In Emilia-Romagna, attualmente sono in fase di valutazione di impatto ambientale progetti per un totale di 1.146 MW di energia rinnovabile. Questi progetti includono impianti fotovoltaici, agrivoltaici ed eolici, ma non hanno ancora ottenuto l’autorizzazione unica regionale. Di questi, 735 MW sono destinati al solare agricolo e 411 MW all’eolico.
La produzione di energia da fonti rinnovabili nella regione rappresenta circa il 21% del totale, mentre la quota sul consumo energetico totale si attesta tra il 15% e il 18%. La provincia di Ferrara è la più attiva nel settore dell’agrivoltaico, con 627 MW, seguita da Parma (136 MW), Bologna (107 MW) e Rimini (72 MW) per quanto riguarda l’eolico.
A livello nazionale, si segnala un pacchetto di circa un gigawatt di impianti offshore, comprendenti eolico e fotovoltaico galleggiante, che ha già ricevuto approvazione statale, ma è in attesa dei bandi per gli incentivi del FER 2. Tra questi progetti si distingue il progetto Agnes, situato al largo di Ravenna.
In aggiunta, sono state avviate sette procedure statali positive per circa 480 MW di fotovoltaico, tutte senza autorizzazione unica. Secondo i dati aggiornati al 31 maggio 2026, l’Emilia-Romagna ha raggiunto l’88,79% del target per le rinnovabili elettriche installate, con 281 MW ancora da realizzare entro la fine dell’anno, su un totale di 2.504 MW programmati dal 2021. Nei primi cinque mesi del 2026, Terna ha registrato un incremento di 223 MW di fotovoltaico, rendendo la regione la terza in Italia per crescita, dopo Sicilia e Lombardia.
Nel mese di maggio, la Regione ha approvato una legge che definisce le aree idonee per l’installazione di impianti, privilegiando zone produttive, coperture, parcheggi e spazi già compromessi. La legge stabilisce anche dei limiti per l’uso agricolo, fissando un massimo dell’1,5% della Superficie Agricola Utilizzata (SAU) regionale e del 2% a livello comunale.
Il vicepresidente regionale con delega alla green economy ha evidenziato che l’Emilia-Romagna non dispone della stessa quantità di risorse idroelettriche di altre regioni italiane e ha menzionato le tensioni territoriali legate all’eolico, sottolineando l’importanza di ottenere il consenso della comunità.
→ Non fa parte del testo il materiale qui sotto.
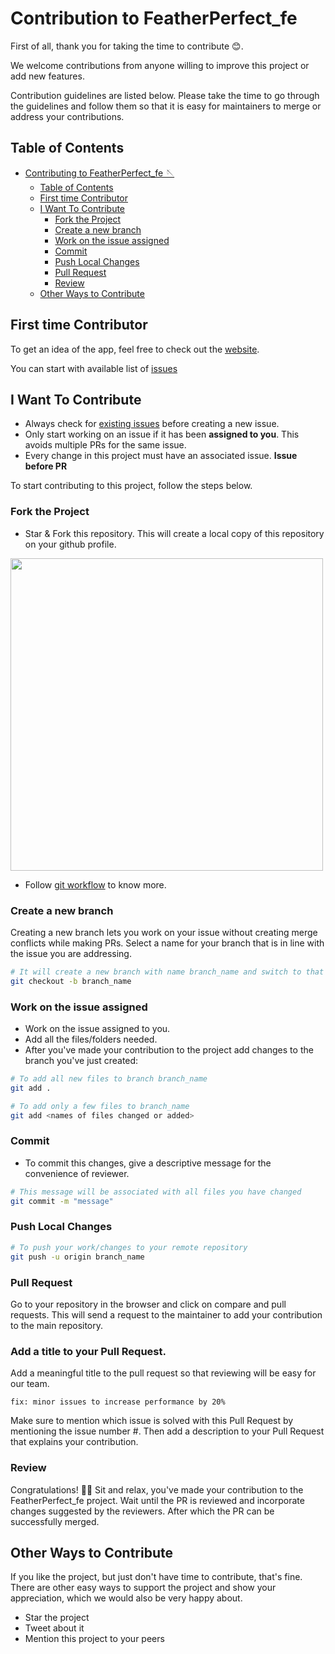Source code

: # Contribution to FeatherPerfect_fe

First of all, thank you for taking the time to contribute 😊.

We welcome contributions from anyone willing to improve this project or add new features.

Contribution guidelines are listed below. Please take the time to go through the guidelines and follow them so that it is easy for maintainers to merge or address your contributions.

## Table of Contents

- [Contributing to FeatherPerfect_fe 🪡](#contributing-to-FeatherPerfect_fe)
  - [Table of Contents](#table-of-contents)
  - [First time Contributor](#first-time-contributor)
  - [I Want To Contribute](#i-want-to-contribute)
    - [Fork the Project](#fork-the-project)
    - [Create a new branch](#create-a-new-branch)
    - [Work on the issue assigned](#work-on-the-issue-assigned)
    - [Commit](#commit)
    - [Push Local Changes](#push-local-changes)
    - [Pull Request](#pull-request)
    - [Review](#review)
  - [Other Ways to Contribute](#other-ways-to-contribute)

## First time Contributor

To get an idea of the app, feel free to check out the [website](https://feather-perfect-fe.vercel.app/).

You can start with available list of [issues](https://github.com/SwanandD121/FeatherPerfect_fe/issues)

## I Want To Contribute

- Always check for [existing issues](https://github.com/SwanandD121/FeatherPerfect_fe/issues) before creating a new issue.
- Only start working on an issue if it has been **assigned to you**. This avoids multiple PRs for the same issue.
- Every change in this project must have an associated issue. **Issue before PR**


To start contributing to this project, follow the steps below.

### Fork the Project

- Star & Fork this repository. This will create a local copy of this repository on your github profile.

<img src=".github/assets/fork.png" src="fork" width="500" />

- Follow [git workflow](docs/git.md) to know more.

### Create a new branch

Creating a new branch lets you work on your issue without creating merge conflicts while making PRs.
Select a name for your branch that is in line with the issue you are addressing.

```bash
# It will create a new branch with name branch_name and switch to that branch
git checkout -b branch_name
```

### Work on the issue assigned

- Work on the issue assigned to you.
- Add all the files/folders needed.
- After you've made your contribution to the project add changes to the branch you've just created:

```bash
# To add all new files to branch branch_name
git add .

# To add only a few files to branch_name
git add <names of files changed or added>
```

### Commit

- To commit this changes, give a descriptive message for the convenience of reviewer.

```bash
# This message will be associated with all files you have changed
git commit -m "message"
```

### Push Local Changes

```bash
# To push your work/changes to your remote repository
git push -u origin branch_name
```

### Pull Request

Go to your repository in the browser and click on compare and pull requests.
This will send a request to the maintainer to add your contribution to the main repository.

### Add a title to your Pull Request.

Add a meaningful title to the pull request so that reviewing will be easy for our team.

```text
fix: minor issues to increase performance by 20%
```

Make sure to mention which issue is solved with this Pull Request by mentioning the issue number #. Then add a description to your Pull Request that explains your contribution.

### Review

Congratulations! 🎉🌟 Sit and relax, you've made your contribution to the FeatherPerfect_fe project. Wait until the PR is reviewed and incorporate changes suggested by the reviewers. After which the PR can be successfully merged.

## Other Ways to Contribute

If you like the project, but just don't have time to contribute, that's fine. There are other easy ways to support the project and show your appreciation, which we would also be very happy about.

- Star the project 
- Tweet about it 
- Mention this project to your peers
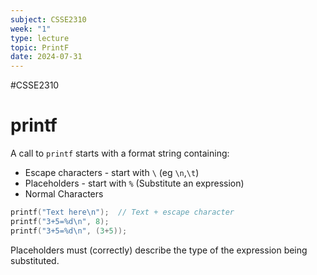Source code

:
 ```yaml
---
subject: CSSE2310
week: "1"
type: lecture
topic: PrintF
date: 2024-07-31
---
```

#CSSE2310

# printf

A call to `printf` starts with a format string containing:
- Escape characters - start with `\` (eg `\n`,`\t`)
- Placeholders - start with `%` (Substitute an expression)
- Normal Characters

```c title:example
printf("Text here\n");	// Text + escape character
printf("3+5=%d\n", 8);
printf("3+5=%d\n", (3+5));
```
Placeholders must (correctly) describe the type of the expression being substituted.

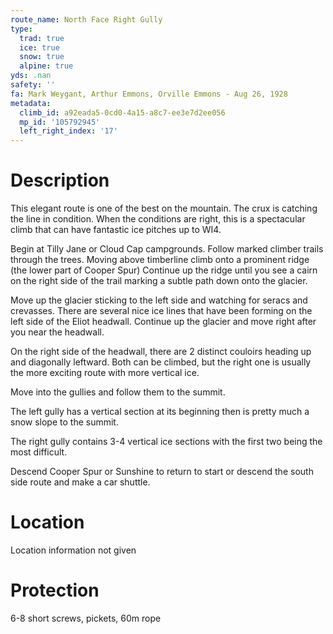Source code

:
 ```yaml
---
route_name: North Face Right Gully
type:
  trad: true
  ice: true
  snow: true
  alpine: true
yds: .nan
safety: ''
fa: Mark Weygant, Arthur Emmons, Orville Emmons - Aug 26, 1928
metadata:
  climb_id: a92eada5-0cd0-4a15-a8c7-ee3e7d2ee056
  mp_id: '105792945'
  left_right_index: '17'
---
```

# Description
This elegant route is one of the best on the mountain.  The crux is catching the line in condition.  When the conditions are right, this is a spectacular climb that can have fantastic ice pitches up to WI4.

Begin at Tilly Jane or Cloud Cap campgrounds.  Follow marked climber trails through the trees.  Moving above timberline climb onto a prominent ridge (the lower part of Cooper Spur)  Continue up the ridge until you see a cairn on the right side of the trail marking a subtle path down onto the glacier.

Move up the glacier sticking to the left side and watching for seracs and crevasses.  There are several nice ice lines that have been forming on the left side of the Eliot headwall.  Continue up the glacier and move right after you near the headwall.

On the right side of the headwall, there are 2 distinct couloirs heading up and diagonally leftward.  Both can be climbed, but the right one is usually the more exciting route with more vertical ice.

Move into the gullies and follow them to the summit.

The left gully has a vertical section at its beginning then is pretty much a snow slope to the summit.

The right gully contains 3-4 vertical ice sections with the first two being the most difficult.

Descend Cooper Spur or Sunshine to return to start or descend the south side route and make a car shuttle.

# Location
Location information not given

# Protection
6-8 short screws, pickets, 60m rope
Ha anche confermato che il progetto offshore Agnes ha già ricevuto tutti i permessi necessari e si attende ora il bando per stabilire una tariffa adeguata a garantire l’investimento.
Dal punto di vista ambientalista, il presidente di Legambiente Emilia-Romagna ha esortato a trasformare l’energia in una vera e propria politica industriale. Ha sottolineato che, sebbene i pannelli solari su tetti e capannoni siano necessari, non sono sufficienti da soli e ha ribadito che l’agrivoltaico non può essere considerato equivalente al consumo di suolo di un capannone logistico. Ha auspicato un compromesso che bilanci le esigenze energetiche con la tutela del suolo.
In conclusione, senza un’accelerazione nelle autorizzazioni, tariffe certe e un consenso diffuso, gli attori coinvolti nella transizione energetica avvertono il rischio che molti progetti rimangano bloccati in fase di progettazione e discussione, piuttosto che diventare cantieri attivi.